= Pretty Polly Perkins of Paddington Green =

Song

"Pretty Polly Perkins of Paddington Green" is the title of an English song, composed by the London music hall and broadside songwriter Harry Clifton (1832–1872), and first published in 1864. It is catalogued as Roud Folk Song Index No. 430.

It was originally published under the title Polly Perkins of Paddington Green or the Broken Hearted Milkman.

==History==
It was almost universally known in England until around the mid-1950s, when it began to fade as being too old-fashioned. The title refers to the district of Paddington in London. The song gained a place in the canonical Oxford Book of Comic Verse, and the original manuscript of "Polly" is now held in the Bodleian Library.

It was adapted for the USA by Clifton during the American Civil War, retitled "Polly Perkins of Abington Green". Presumably the new title referred to Abington Green, Georgia, in the United States. It was also published fairly early in its existence as "Pretty Polly Perkins of Pemberton Green".

Most of Clifton's songs adapted their tunes from old folk songs and it is possible that a folk tune is also the origin of the tune for Polly—some see a resemblance to "Nightingales Sing", also known as "The Bold Grenadier". The famous Tyneside Music Hall song Cushie Butterfield (sung even today at Newcastle United matches) is sung to the same tune as "Polly" and is a parody of "Polly". Cushie Butterfield is attributed to the great Geordie comic singer George Ridley, who died in 1864; "Cushie" was first published in book form in the 1873 edition of "Allan's Tyneside Songs". Clifton's death date means that both the song and its tune are now firmly in the public domain.

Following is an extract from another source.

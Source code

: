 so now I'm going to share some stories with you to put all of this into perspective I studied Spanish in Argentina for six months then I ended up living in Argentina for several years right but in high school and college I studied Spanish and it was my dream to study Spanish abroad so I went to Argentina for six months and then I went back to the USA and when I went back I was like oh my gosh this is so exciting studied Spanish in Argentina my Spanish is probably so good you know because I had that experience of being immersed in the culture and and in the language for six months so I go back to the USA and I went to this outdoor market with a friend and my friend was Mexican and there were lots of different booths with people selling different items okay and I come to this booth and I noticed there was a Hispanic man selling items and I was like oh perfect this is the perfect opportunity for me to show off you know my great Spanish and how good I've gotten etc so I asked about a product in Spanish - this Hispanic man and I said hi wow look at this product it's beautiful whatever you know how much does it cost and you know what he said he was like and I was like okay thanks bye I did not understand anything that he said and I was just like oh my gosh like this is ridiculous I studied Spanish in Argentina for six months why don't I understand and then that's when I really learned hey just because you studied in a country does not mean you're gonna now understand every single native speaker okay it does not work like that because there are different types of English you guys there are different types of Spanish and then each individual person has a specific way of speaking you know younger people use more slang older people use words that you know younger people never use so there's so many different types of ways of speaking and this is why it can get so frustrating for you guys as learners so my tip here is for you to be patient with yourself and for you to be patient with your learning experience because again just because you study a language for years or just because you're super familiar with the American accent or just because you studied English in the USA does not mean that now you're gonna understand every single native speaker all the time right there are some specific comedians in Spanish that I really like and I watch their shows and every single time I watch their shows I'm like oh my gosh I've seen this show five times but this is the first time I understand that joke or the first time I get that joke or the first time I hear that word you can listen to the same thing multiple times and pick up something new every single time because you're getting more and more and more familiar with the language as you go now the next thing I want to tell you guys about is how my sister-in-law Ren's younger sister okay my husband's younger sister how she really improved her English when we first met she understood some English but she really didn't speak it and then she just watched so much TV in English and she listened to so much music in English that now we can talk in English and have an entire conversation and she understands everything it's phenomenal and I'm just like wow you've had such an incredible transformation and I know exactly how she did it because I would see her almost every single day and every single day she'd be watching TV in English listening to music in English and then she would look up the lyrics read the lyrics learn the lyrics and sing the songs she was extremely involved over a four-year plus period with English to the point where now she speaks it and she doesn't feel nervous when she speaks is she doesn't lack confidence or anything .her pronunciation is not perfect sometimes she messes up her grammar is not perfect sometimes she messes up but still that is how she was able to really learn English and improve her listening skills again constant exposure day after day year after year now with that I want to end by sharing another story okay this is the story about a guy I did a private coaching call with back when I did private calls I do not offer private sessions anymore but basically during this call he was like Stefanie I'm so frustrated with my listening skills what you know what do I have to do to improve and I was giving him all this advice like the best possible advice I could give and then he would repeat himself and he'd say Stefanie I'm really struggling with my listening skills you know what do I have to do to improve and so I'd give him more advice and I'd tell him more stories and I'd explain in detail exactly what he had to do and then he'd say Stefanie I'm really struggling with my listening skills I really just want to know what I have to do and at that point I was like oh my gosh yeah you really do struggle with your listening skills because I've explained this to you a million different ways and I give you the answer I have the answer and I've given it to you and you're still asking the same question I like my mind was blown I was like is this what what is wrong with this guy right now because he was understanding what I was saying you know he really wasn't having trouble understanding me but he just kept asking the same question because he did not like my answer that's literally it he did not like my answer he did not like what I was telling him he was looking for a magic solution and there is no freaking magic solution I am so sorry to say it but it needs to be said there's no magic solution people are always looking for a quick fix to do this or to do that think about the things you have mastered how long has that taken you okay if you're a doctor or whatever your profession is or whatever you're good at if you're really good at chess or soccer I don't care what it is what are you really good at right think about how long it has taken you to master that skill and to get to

The tune, with new lyrics, found its way into the Australian bush culture, among outback farmers and sheep shearers, in the song "One of the Has-beens".

In the British Royal Navy, and in the Royal Australian Navy, sailors with a surname of Perkins are traditionally given the nickname of 'Polly'.

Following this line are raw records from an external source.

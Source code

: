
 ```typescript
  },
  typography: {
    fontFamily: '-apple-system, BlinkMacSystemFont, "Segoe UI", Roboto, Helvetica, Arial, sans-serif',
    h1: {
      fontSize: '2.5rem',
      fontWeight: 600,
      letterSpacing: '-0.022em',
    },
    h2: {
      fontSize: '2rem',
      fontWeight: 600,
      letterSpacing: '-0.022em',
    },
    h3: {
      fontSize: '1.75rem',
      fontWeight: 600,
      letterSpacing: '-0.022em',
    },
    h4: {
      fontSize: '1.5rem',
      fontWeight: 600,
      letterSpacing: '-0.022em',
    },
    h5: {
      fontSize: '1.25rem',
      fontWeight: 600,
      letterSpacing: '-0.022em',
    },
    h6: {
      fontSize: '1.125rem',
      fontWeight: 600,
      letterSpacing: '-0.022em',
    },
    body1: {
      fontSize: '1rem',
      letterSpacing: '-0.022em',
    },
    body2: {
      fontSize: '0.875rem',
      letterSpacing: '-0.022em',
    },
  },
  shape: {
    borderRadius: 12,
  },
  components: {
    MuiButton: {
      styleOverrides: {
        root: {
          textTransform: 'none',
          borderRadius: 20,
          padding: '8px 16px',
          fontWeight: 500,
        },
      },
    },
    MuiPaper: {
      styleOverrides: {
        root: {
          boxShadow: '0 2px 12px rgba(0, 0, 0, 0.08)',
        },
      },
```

The chorus of the song is sung by the feverish Sergeant Maxfield in the 1964 film Zulu (1964 film).

The chorus of the song is also sung by Perks the station porter in the 1970 film The Railway Children.

The song is also sung by Roy Hudd in true music hall fashion on BBC TV's The Good Old Days, with the audience at the City Varieties Theatre, Leeds.

The name Polly Perkins is that of the heroine in the movie Sky Captain and the World of Tomorrow.

In John Mortimer's A Voyage Round My Father, it is the favourite song of the narrator's father, who sings snatches of it on the most inappropriate occasions.

==Lyrics==

I am a broken-hearted milkman, in grief I'm arrayed

Through keeping of the company of a young servant maid

Who lived on board and wages, the house to keep clean

In a gentleman's family near Paddington Green

She was as beautiful as a butterfly and proud as a Queen

Was pretty little Polly Perkins of Paddington Green

She'd an ankle like an antelope and a step like a deer

A voice like a blackbird, so mellow and clear

Her hair hung in ringlets so beautiful and long

I thought that she loved me but I found I was wrong

[Alternative and possibly original/earlier lyrics to second verse]

Her eyes were as black as the pips of a pear

No rose in the garden with her cheeks could compare

Her hair hung in ringlets so beautiful and long

I thought that she loved me but I found I was wrong

Refrain

When I'd rattle in the morning and cry "Milk below"

At the sound of my milk cans her face she did show

With a smile upon her countenance and a laugh in her eye

If I'd thought that she loved me I'd have laid down to die

Refrain

When I asked her to marry me, she said "Oh what stuff"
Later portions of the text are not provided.